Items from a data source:

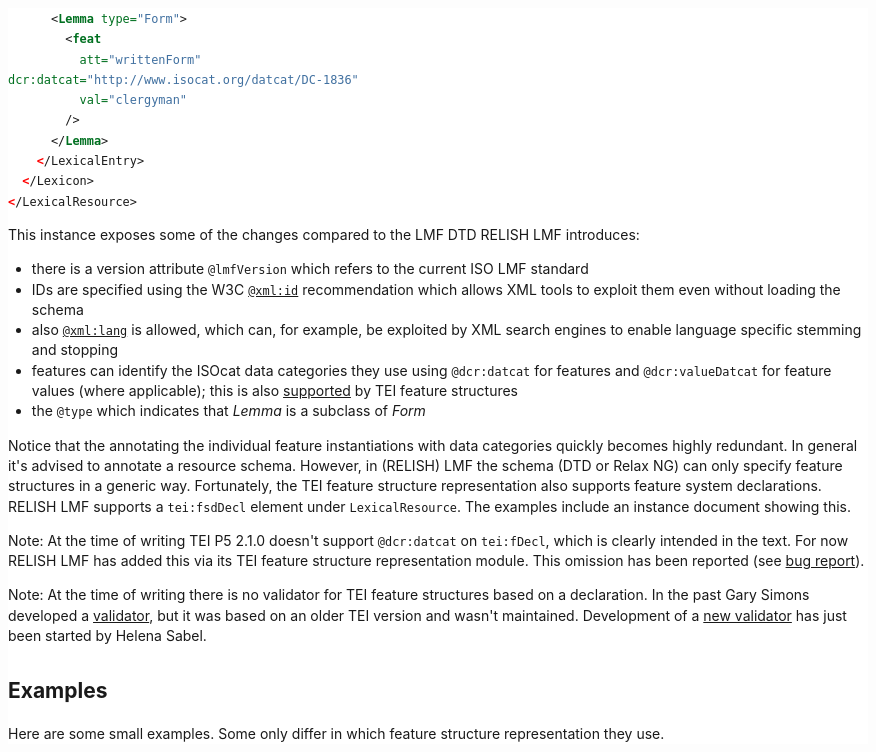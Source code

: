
 ```xml
      <Lemma type="Form">
        <feat
          att="writtenForm"
dcr:datcat="http://www.isocat.org/datcat/DC-1836"
          val="clergyman"
        />
      </Lemma>
    </LexicalEntry>
  </Lexicon>
</LexicalResource>
```

This instance exposes some of the changes compared to the LMF DTD RELISH
LMF introduces:

- there is a version attribute `@lmfVersion` which refers to the current
  ISO LMF standard
- IDs are specified using the W3C [`@xml:id`](http://www.w3.org/TR/xml-id/) recommendation which allows
  XML tools to exploit them even without loading the schema
- also [`@xml:lang`](http://www.w3.org/TR/REC-xml/#sec-lang-tag) is allowed, which can, for example, be exploited by
  XML search engines to enable language specific stemming and stopping
- features can identify the ISOcat data categories they use using
  `@dcr:datcat` for features and `@dcr:valueDatcat` for feature values (where
  applicable); this is also [supported](http://www.tei-c.org/release/doc/tei-p5-doc/en/html/ref-att.datcat.html) by TEI feature structures
- the `@type` which indicates that *Lemma* is a subclass of *Form*

Notice that the annotating the individual feature instantiations with
data categories quickly becomes highly redundant. In general it's
advised to annotate a resource schema. However, in (RELISH) LMF the
schema (DTD or Relax NG) can only specify feature structures in a
generic way. Fortunately, the TEI feature structure representation also
supports feature system declarations. RELISH LMF supports a `tei:fsdDecl`
element under `LexicalResource`. The examples include an instance document
showing this.

Note: At the time of writing TEI P5 2.1.0 doesn't support `@dcr:datcat` on
`tei:fDecl`, which is clearly intended in the text. For now RELISH LMF has
added this via its TEI feature structure representation module. This
omission has been reported (see [bug report](https://sourceforge.net/tracker/?func=detail&aid=3569990&group_id=106328&atid=644062)).

Note: At the time of writing there is no validator for TEI feature structures
based on a declaration. In the past Gary Simons developed a [validator](http://link.springer.com/article/10.1007/BF01830616), but
it was based on an older TEI version and wasn't maintained. Development of a [new validator](https://github.com/HelenaSabel/FS-Validator) has just been
started by Helena Sabel.

Examples
--------
Here are some small examples. Some only differ in which feature
structure representation they use.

● **EXERCISE DETAILS**
Nothing but the exact text of the records should appear in your answer, with no pictures. Please write it out.

● **EXERCISE RESPONSE**
Source code

:
 ```xml
      <Lemma type="Form">
        <feat
          att="writtenForm"
dcr:datcat="http://www.isocat.org/datcat/DC-1836"
          val="clergyman"
        />
      </Lemma>
    </LexicalEntry>
  </Lexicon>
</LexicalResource>
```

This instance exposes some of the changes compared to the LMF DTD RELISH
LMF introduces:

- there is a version attribute `@lmfVersion` which refers to the current
  ISO LMF standard
- IDs are specified using the W3C [`@xml:id`](http://www.w3.org/TR/xml-id/) recommendation which allows
  XML tools to exploit them even without loading the schema
- also [`@xml:lang`](http://www.w3.org/TR/REC-xml/#sec-lang-tag) is allowed, which can, for example, be exploited by
  XML search engines to enable language specific stemming and stopping
- features can identify the ISOcat data categories they use using
  `@dcr:datcat` for features and `@dcr:valueDatcat` for feature values (where
  applicable); this is also [supported](http://www.tei-c.org/release/doc/tei-p5-doc/en/html/ref-att.datcat.html) by TEI feature structures
- the `@type` which indicates that *Lemma* is a subclass of *Form*

Notice that the annotating the individual feature instantiations with
data categories quickly becomes highly redundant. In general it's
advised to annotate a resource schema. However, in (RELISH) LMF the
schema (DTD or Relax NG) can only specify feature structures in a
generic way. Fortunately, the TEI feature structure representation also
supports feature system declarations. RELISH LMF supports a `tei:fsdDecl`
element under `LexicalResource`. The examples include an instance document
showing this.

Note: At the time of writing TEI P5 2.1.0 doesn't support `@dcr:datcat` on
`tei:fDecl`, which is clearly intended in the text. For now RELISH LMF has
added this via its TEI feature structure representation module. This
omission has been reported (see [bug report](https://sourceforge.net/tracker/?func=detail&aid=3569990&group_id=106328&atid=644062)).

Note: At the time of writing there is no validator for TEI feature structures
based on a declaration. In the past Gary Simons developed a [validator](http://link.springer.com/article/10.1007/BF01830616), but
it was based on an older TEI version and wasn't maintained. Development of a [new validator](https://github.com/HelenaSabel/FS-Validator) has just been
started by Helena Sabel.

Examples
--------
Here are some small examples. Some only differ in which feature
structure representation they use.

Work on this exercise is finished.